论文标题
比较基于规则的,基于特征和深层神经方法来识别荷兰病历
Comparing Rule-based, Feature-based and Deep Neural Methods for De-identification of Dutch Medical Records
论文作者
论文摘要
电子健康记录中的非结构化信息为医学研究提供了宝贵的资源。为了保护患者的机密性并遵守隐私法规,去识别方法会自动从这些医疗记录中删除个人识别信息。但是,由于标记数据的不可用,大多数现有研究都限制在英语医学文本上,并且对跨语言和域的去识别方法的普遍性知之甚少。在这项研究中,我们构建了一个不同的数据集,该数据集由来自1260名患者的医疗记录组成,通过对9家机构和荷兰医疗保健的三个领域进行采样。我们测试了跨语言和域的三种去识别方法的普遍性。我们的实验表明,专门为荷兰语开发的现有基于规则的方法未能推广到此新数据。此外,即使培训数据有限,最先进的神经体系结构在跨语言和领域也表现出色。与基于特征和基于规则的方法相比,神经方法需要较少的配置工作和域知识。我们将所有代码和预训练的去识别模型都可用于研究社区,使从业者可以将其应用于其数据集并实现未来的基准。

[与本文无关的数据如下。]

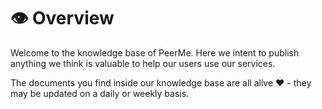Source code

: # 👁 Overview

Welcome to the knowledge base of PeerMe. Here we intent to publish anything we think is valuable to help our users use our services.

The documents you find inside our knowledge base are all alive ❤️ - they may be updated on a daily or weekly basis.
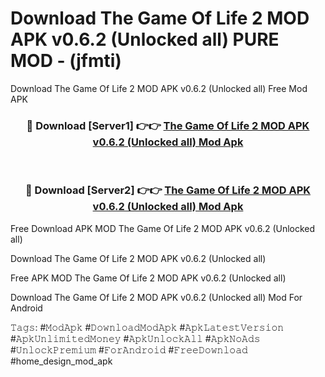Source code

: # Download The Game Of Life 2 MOD APK v0.6.2 (Unlocked all) PURE MOD - (jfmti)
Download The Game Of Life 2 MOD APK v0.6.2 (Unlocked all) Free Mod APK

<div align="center">
<h3>🔴 Download [Server1] 👉👉 <a href="https://apk-comot.site?title=The_Game_Of_Life_2_MOD_APK_v0.6.2_(Unlocked_all)">The Game Of Life 2 MOD APK v0.6.2 (Unlocked all) Mod Apk</a></h3><br>

<h3>🔴 Download [Server2] 👉👉 <a href="https://apk-comot.site?title=The_Game_Of_Life_2_MOD_APK_v0.6.2_(Unlocked_all)">The Game Of Life 2 MOD APK v0.6.2 (Unlocked all) Mod Apk</a></h3>
</div>


Free Download APK MOD The Game Of Life 2 MOD APK v0.6.2 (Unlocked all)

Download The Game Of Life 2 MOD APK v0.6.2 (Unlocked all) 

Free APK MOD The Game Of Life 2 MOD APK v0.6.2 (Unlocked all) 

Download The Game Of Life 2 MOD APK v0.6.2 (Unlocked all) Mod For Android

𝚃𝚊𝚐𝚜: #𝙼𝚘𝚍𝙰𝚙𝚔 #𝙳𝚘𝚠𝚗𝚕𝚘𝚊𝚍𝙼𝚘𝚍𝙰𝚙𝚔 #𝙰𝚙𝚔𝙻𝚊𝚝𝚎𝚜𝚝𝚅𝚎𝚛𝚜𝚒𝚘𝚗 #𝙰𝚙𝚔𝚄𝚗𝚕𝚒𝚖𝚒𝚝𝚎𝚍𝙼𝚘𝚗𝚎𝚢 #𝙰𝚙𝚔𝚄𝚗𝚕𝚘𝚌𝚔𝙰𝚕𝚕 #𝙰𝚙𝚔𝙽𝚘𝙰𝚍𝚜 #𝚄𝚗𝚕𝚘𝚌𝚔𝙿𝚛𝚎𝚖𝚒𝚞𝚖 #𝙵𝚘𝚛𝙰𝚗𝚍𝚛𝚘𝚒𝚍 #𝙵𝚛𝚎𝚎𝙳𝚘𝚠𝚗𝚕𝚘𝚊𝚍 #home_design_mod_apk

Unstructured information in electronic health records provide an invaluable resource for medical research. To protect the confidentiality of patients and to conform to privacy regulations, de-identification methods automatically remove personally identifying information from these medical records. However, due to the unavailability of labeled data, most existing research is constrained to English medical text and little is known about the generalizability of de-identification methods across languages and domains. In this study, we construct a varied dataset consisting of the medical records of 1260 patients by sampling data from 9 institutes and three domains of Dutch healthcare. We test the generalizability of three de-identification methods across languages and domains. Our experiments show that an existing rule-based method specifically developed for the Dutch language fails to generalize to this new data. Furthermore, a state-of-the-art neural architecture performs strongly across languages and domains, even with limited training data. Compared to feature-based and rule-based methods the neural method requires significantly less configuration effort and domain-knowledge. We make all code and pre-trained de-identification models available to the research community, allowing practitioners to apply them to their datasets and to enable future benchmarks.